### [Task instructions]
Could you output each line of the data that follows exactly?

╭─ Exercise input

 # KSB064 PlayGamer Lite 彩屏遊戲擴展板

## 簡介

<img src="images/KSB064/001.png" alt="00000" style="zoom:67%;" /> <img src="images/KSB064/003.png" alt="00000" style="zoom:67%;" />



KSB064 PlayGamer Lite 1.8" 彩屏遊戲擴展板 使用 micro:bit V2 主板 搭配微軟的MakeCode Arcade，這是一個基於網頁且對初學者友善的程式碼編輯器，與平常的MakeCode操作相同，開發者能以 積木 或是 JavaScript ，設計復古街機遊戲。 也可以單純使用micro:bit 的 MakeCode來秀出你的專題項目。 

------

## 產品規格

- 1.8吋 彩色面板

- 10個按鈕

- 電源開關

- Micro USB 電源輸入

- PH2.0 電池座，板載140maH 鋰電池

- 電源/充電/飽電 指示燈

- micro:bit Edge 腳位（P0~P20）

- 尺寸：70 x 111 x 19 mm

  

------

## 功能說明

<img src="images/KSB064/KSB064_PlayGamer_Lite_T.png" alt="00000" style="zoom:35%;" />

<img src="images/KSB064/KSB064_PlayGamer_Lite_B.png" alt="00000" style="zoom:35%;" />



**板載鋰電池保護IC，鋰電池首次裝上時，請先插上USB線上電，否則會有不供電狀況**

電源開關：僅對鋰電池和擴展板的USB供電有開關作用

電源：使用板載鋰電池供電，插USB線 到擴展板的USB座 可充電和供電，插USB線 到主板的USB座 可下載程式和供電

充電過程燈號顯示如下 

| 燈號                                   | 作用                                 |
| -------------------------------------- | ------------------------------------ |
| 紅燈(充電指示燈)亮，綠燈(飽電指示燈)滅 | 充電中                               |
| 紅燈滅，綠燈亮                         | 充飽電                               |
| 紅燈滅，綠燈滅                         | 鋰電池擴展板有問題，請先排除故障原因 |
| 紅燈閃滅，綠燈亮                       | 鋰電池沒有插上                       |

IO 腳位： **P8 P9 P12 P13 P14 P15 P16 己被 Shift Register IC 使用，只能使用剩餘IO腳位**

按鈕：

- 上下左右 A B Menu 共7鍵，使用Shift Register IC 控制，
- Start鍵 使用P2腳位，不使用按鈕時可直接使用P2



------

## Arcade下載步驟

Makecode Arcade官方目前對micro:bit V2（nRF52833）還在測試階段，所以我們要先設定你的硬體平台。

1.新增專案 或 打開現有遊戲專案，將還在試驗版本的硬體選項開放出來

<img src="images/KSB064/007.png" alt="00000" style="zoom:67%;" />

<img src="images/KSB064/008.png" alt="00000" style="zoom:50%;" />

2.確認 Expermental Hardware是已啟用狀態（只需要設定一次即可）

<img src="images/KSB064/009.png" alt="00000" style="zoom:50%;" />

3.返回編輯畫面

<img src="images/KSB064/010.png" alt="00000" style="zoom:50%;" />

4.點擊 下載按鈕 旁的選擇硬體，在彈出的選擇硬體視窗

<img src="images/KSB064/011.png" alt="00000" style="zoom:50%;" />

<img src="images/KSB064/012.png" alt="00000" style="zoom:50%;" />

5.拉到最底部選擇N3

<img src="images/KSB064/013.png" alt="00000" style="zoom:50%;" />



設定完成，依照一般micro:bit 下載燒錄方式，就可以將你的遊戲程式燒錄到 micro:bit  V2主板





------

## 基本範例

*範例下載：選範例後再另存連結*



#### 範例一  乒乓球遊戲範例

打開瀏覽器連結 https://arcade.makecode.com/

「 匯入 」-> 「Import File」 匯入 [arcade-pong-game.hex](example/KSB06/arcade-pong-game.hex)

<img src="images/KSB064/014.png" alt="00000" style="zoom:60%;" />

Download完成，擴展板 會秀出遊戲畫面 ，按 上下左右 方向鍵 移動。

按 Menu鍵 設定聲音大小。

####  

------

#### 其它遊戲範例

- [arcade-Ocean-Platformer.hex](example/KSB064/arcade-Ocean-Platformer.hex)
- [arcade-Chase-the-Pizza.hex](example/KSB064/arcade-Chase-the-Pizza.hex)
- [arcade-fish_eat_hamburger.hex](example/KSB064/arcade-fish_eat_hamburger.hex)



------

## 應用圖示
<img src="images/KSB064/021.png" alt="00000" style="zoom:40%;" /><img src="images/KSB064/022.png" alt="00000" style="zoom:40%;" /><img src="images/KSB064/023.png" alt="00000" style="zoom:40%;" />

╰─

### [Response to the exercise]
 # KSB064 PlayGamer Lite 彩屏遊戲擴展板

## 簡介

<img src="images/KSB064/001.png" alt="00000" style="zoom:67%;" /> <img src="images/KSB064/003.png" alt="00000" style="zoom:67%;" />



KSB064 PlayGamer Lite 1.8" 彩屏遊戲擴展板 使用 micro:bit V2 主板 搭配微軟的MakeCode Arcade，這是一個基於網頁且對初學者友善的程式碼編輯器，與平常的MakeCode操作相同，開發者能以 積木 或是 JavaScript ，設計復古街機遊戲。 也可以單純使用micro:bit 的 MakeCode來秀出你的專題項目。 

------

## 產品規格

- 1.8吋 彩色面板

- 10個按鈕

- 電源開關

- Micro USB 電源輸入

- PH2.0 電池座，板載140maH 鋰電池

- 電源/充電/飽電 指示燈

- micro:bit Edge 腳位（P0~P20）

- 尺寸：70 x 111 x 19 mm

  

------

## 功能說明

<img src="images/KSB064/KSB064_PlayGamer_Lite_T.png" alt="00000" style="zoom:35%;" />

<img src="images/KSB064/KSB064_PlayGamer_Lite_B.png" alt="00000" style="zoom:35%;" />



**板載鋰電池保護IC，鋰電池首次裝上時，請先插上USB線上電，否則會有不供電狀況**

電源開關：僅對鋰電池和擴展板的USB供電有開關作用

電源：使用板載鋰電池供電，插USB線 到擴展板的USB座 可充電和供電，插USB線 到主板的USB座 可下載程式和供電

充電過程燈號顯示如下 

| 燈號                                   | 作用                                 |
| -------------------------------------- | ------------------------------------ |
| 紅燈(充電指示燈)亮，綠燈(飽電指示燈)滅 | 充電中                               |
| 紅燈滅，綠燈亮                         | 充飽電                               |
| 紅燈滅，綠燈滅                         | 鋰電池擴展板有問題，請先排除故障原因 |
| 紅燈閃滅，綠燈亮                       | 鋰電池沒有插上                       |

IO 腳位： **P8 P9 P12 P13 P14 P15 P16 己被 Shift Register IC 使用，只能使用剩餘IO腳位**

按鈕：

- 上下左右 A B Menu 共7鍵，使用Shift Register IC 控制，
- Start鍵 使用P2腳位，不使用按鈕時可直接使用P2



------

## Arcade下載步驟

Makecode Arcade官方目前對micro:bit V2（nRF52833）還在測試階段，所以我們要先設定你的硬體平台。

1.新增專案 或 打開現有遊戲專案，將還在試驗版本的硬體選項開放出來

<img src="images/KSB064/007.png" alt="00000" style="zoom:67%;" />

<img src="images/KSB064/008.png" alt="00000" style="zoom:50%;" />

2.確認 Expermental Hardware是已啟用狀態（只需要設定一次即可）

<img src="images/KSB064/009.png" alt="00000" style="zoom:50%;" />

3.返回編輯畫面

<img src="images/KSB064/010.png" alt="00000" style="zoom:50%;" />

4.點擊 下載按鈕 旁的選擇硬體，在彈出的選擇硬體視窗

<img src="images/KSB064/011.png" alt="00000" style="zoom:50%;" />

<img src="images/KSB064/012.png" alt="00000" style="zoom:50%;" />

5.拉到最底部選擇N3

<img src="images/KSB064/013.png" alt="00000" style="zoom:50%;" />



設定完成，依照一般micro:bit 下載燒錄方式，就可以將你的遊戲程式燒錄到 micro:bit  V2主板





------

## 基本範例

*範例下載：選範例後再另存連結*



#### 範例一  乒乓球遊戲範例

打開瀏覽器連結 https://arcade.makecode.com/

「 匯入 」-> 「Import File」 匯入 [arcade-pong-game.hex](example/KSB06/arcade-pong-game.hex)

<img src="images/KSB064/014.png" alt="00000" style="zoom:60%;" />

Download完成，擴展板 會秀出遊戲畫面 ，按 上下左右 方向鍵 移動。

按 Menu鍵 設定聲音大小。

####  

------

#### 其它遊戲範例

- [arcade-Ocean-Platformer.hex](example/KSB064/arcade-Ocean-Platformer.hex)
- [arcade-Chase-the-Pizza.hex](example/KSB064/arcade-Chase-the-Pizza.hex)
- [arcade-fish_eat_hamburger.hex](example/KSB064/arcade-fish_eat_hamburger.hex)



------

## 應用圖示
<img src="images/KSB064/021.png" alt="00000" style="zoom:40%;" /><img src="images/KSB064/022.png" alt="00000" style="zoom:40%;" /><img src="images/KSB064/023.png" alt="00000" style="zoom:40%;" />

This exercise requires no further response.